You could write a library that you would load with LD_PRELOAD environment variable to replace read(2) and write(2) with wrappers that perform your accounting and wind up calling the system calls (this is almost certainly not worth the hassle). It would also fail to see disk IO that uses mmap(2). You'd have to have an awful good reason to go this route.

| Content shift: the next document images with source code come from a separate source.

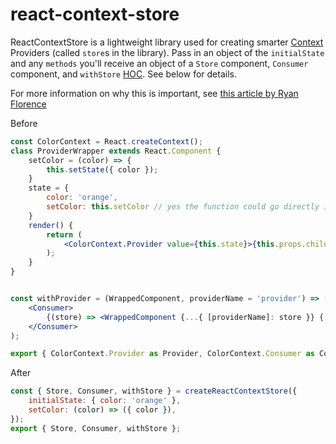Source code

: # react-context-store

<!-- [![Travis][build-badge]][build]
[![npm package][npm-badge]][npm]
[![Coveralls][coveralls-badge]][coveralls] -->

ReactContextStore is a lightweight library used for creating smarter [Context](https://reactjs.org/docs/context.html) Providers (called `store`s in the library). Pass in an object of the `initialState` and any `methods` you'll receive an object of a `Store` component, `Consumer` component, and `withStore` [HOC](https://reactjs.org/docs/higher-order-components.html). See below for details.

For more information on why this is important, see [this article by Ryan Florence](https://medium.com/@ryanflorence/react-context-and-re-renders-react-take-the-wheel-cd1d20663647.)

Before

```jsx
const ColorContext = React.createContext();
class ProviderWrapper extends React.Component {
    setColor = (color) => {
        this.setState({ color });
    }
    state = {
        color: 'orange',
        setColor: this.setColor // yes the function could go directly in the state declaration, however this approach gets unruly fast.
    }
    render() {
        return (
            <ColorContext.Provider value={this.state}>{this.props.children}</ColorContext.Provider>
        );
    }
}


const withProvider = (WrappedComponent, providerName = 'provider') => (props) => (
    <Consumer>
        {(store) => <WrappedComponent {...{ [providerName]: store }} {...props} />}
    </Consumer>
);

export { ColorContext.Provider as Provider, ColorContext.Consumer as Consumer, withProvider };
```

After

```js
const { Store, Consumer, withStore } = createReactContextStore({
    initialState: { color: 'orange' },
    setColor: (color) => ({ color }),
});
export { Store, Consumer, withStore };
```

<!-- [build-badge]: https://img.shields.io/travis/user/repo/master.png?style=flat-square
[build]: https://travis-ci.org/user/repo
[npm-badge]: https://img.shields.io/npm/v/npm-package.png?style=flat-square
[npm]: https://www.npmjs.org/package/npm-package
[coveralls-badge]: https://img.shields.io/coveralls/user/repo/master.png?style=flat-square
[coveralls]: https://coveralls.io/github/user/repo -->
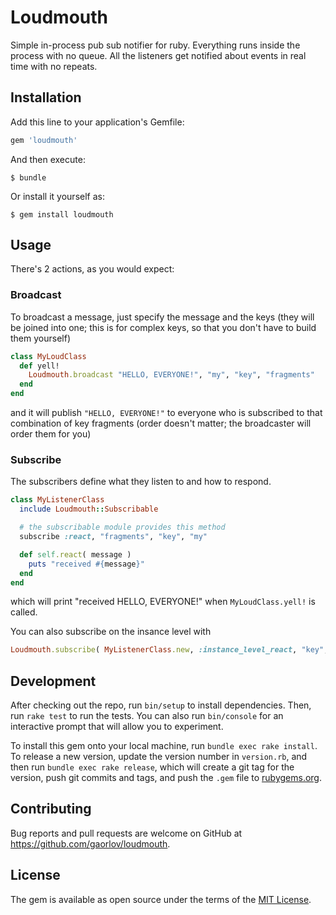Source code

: # Loudmouth

Simple in-process pub sub notifier for ruby. Everything runs inside the process with no queue. All the listeners get notified about events in real time with no repeats. 

## Installation

Add this line to your application's Gemfile:

```ruby
gem 'loudmouth'
```

And then execute:

    $ bundle

Or install it yourself as:

    $ gem install loudmouth

## Usage

There's 2 actions, as you would expect:

### Broadcast

To broadcast a message, just specify the message and the keys (they will be joined into one; this is for complex keys, so that you don't have to build them yourself)

```ruby
class MyLoudClass
  def yell!
    Loudmouth.broadcast "HELLO, EVERYONE!", "my", "key", "fragments"
  end
end
```

and it will publish `"HELLO, EVERYONE!"` to everyone who is subscribed to that combination of key fragments (order doesn't matter; the broadcaster will order them for you)

### Subscribe

The subscribers define what they listen to and how to respond. 

```ruby
class MyListenerClass
  include Loudmouth::Subscribable

  # the subscribable module provides this method
  subscribe :react, "fragments", "key", "my"

  def self.react( message )
    puts "received #{message}"
  end
end
```

which will print "received HELLO, EVERYONE!" when `MyLoudClass.yell!` is called.

You can also subscribe on the insance level with 

```ruby
Loudmouth.subscribe( MyListenerClass.new, :instance_level_react, "key", "fragments" )
```

## Development

After checking out the repo, run `bin/setup` to install dependencies. Then, run `rake test` to run the tests. You can also run `bin/console` for an interactive prompt that will allow you to experiment.

To install this gem onto your local machine, run `bundle exec rake install`. To release a new version, update the version number in `version.rb`, and then run `bundle exec rake release`, which will create a git tag for the version, push git commits and tags, and push the `.gem` file to [rubygems.org](https://rubygems.org).

## Contributing

Bug reports and pull requests are welcome on GitHub at https://github.com/gaorlov/loudmouth.


## License

The gem is available as open source under the terms of the [MIT License](http://opensource.org/licenses/MIT).

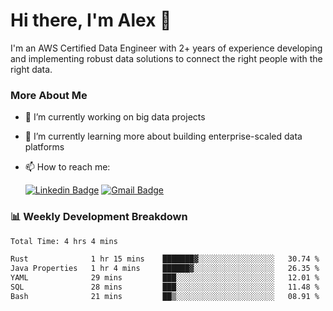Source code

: # Hi there, I'm Alex  👋

I'm an AWS Certified Data Engineer with 2+ years of experience developing and implementing robust data solutions to connect the right people with the right data. 

### More About Me

- 🔭 I’m currently working on big data projects
- 🌱 I’m currently learning more about building enterprise-scaled data platforms
- 📫 How to reach me:

  [![Linkedin Badge](https://img.shields.io/badge/LinkedIn-0077B5?style=for-the-badge&logo=linkedin&logoColor=white)](https://www.linkedin.com/in/itsalexchen) [![Gmail Badge](https://img.shields.io/badge/Gmail-D14836?style=for-the-badge&logo=gmail&logoColor=white)](mailto:itsalexchen@gmail.com)




### 📊 Weekly Development Breakdown
<!--START_SECTION:waka-->

```txt
Total Time: 4 hrs 4 mins

Rust              1 hr 15 mins    ███████▓░░░░░░░░░░░░░░░░░   30.74 %
Java Properties   1 hr 4 mins     ██████▓░░░░░░░░░░░░░░░░░░   26.35 %
YAML              29 mins         ███░░░░░░░░░░░░░░░░░░░░░░   12.01 %
SQL               28 mins         ███░░░░░░░░░░░░░░░░░░░░░░   11.48 %
Bash              21 mins         ██▒░░░░░░░░░░░░░░░░░░░░░░   08.91 %
```

<!--END_SECTION:waka-->
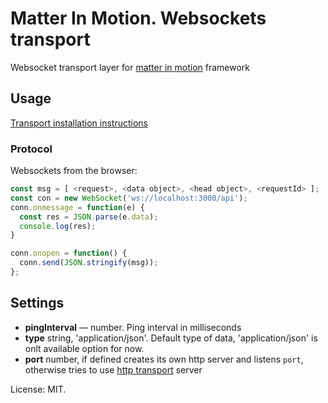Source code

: # Matter In Motion. Websockets transport

Websocket transport layer for [matter in motion](https://github.com/matter-in-motion/mm) framework

## Usage

[Transport installation instructions](https://github.com/matter-in-motion/mm/blob/master/docs/transports.md)

### Protocol

Websockets from the browser:

```js
const msg = [ <request>, <data object>, <head object>, <requestId> ];
const con = new WebSocket('ws://localhost:3000/api');
conn.onmessage = function(e) {
  const res = JSON.parse(e.data);
  console.log(res);
}

conn.onopen = function() {
  conn.send(JSON.stringify(msg));
};
```

## Settings

* __pingInterval__ — number. Ping interval in milliseconds
* __type__ string, 'application/json'. Default type of data, 'application/json' is onlt available option for now.
* __port__ number, if defined creates its own http server and listens `port`, otherwise tries to use [http transport](https://github.com/matter-in-motion/mm-http) server


License: MIT.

You could write a FUSE backend to do your accounting. It'd be slow, and it would slow down every process using that filesystem. The FUSE code also exposes a lot of kernel internals that expect fast results to arbitrarily long (and glacially long, by kernel standards) delays due to userspace programs. Programs might cause memory pressure, swapping, and further disk traffic. FUSE is best deployed in environments with plentiful memory, non-realtime requirements, and low cost of failure.

sarnold

Posted 2011-02-11T10:56:31.443

Reputation: 2 988

0

THere is fam, http://en.wikipedia.org/wiki/File_alteration_monitor, but not sure if its available for your OS http://oss.sgi.com/projects/fam/

Also google inotify.

macarthy

Posted 2011-02-11T10:56:31.443

Reputation: 103

0

In linux there have been several APIs for monitoring file system activity previously (dnotify and inotify), but the latest one is called fanotify. LWN discuss the API here.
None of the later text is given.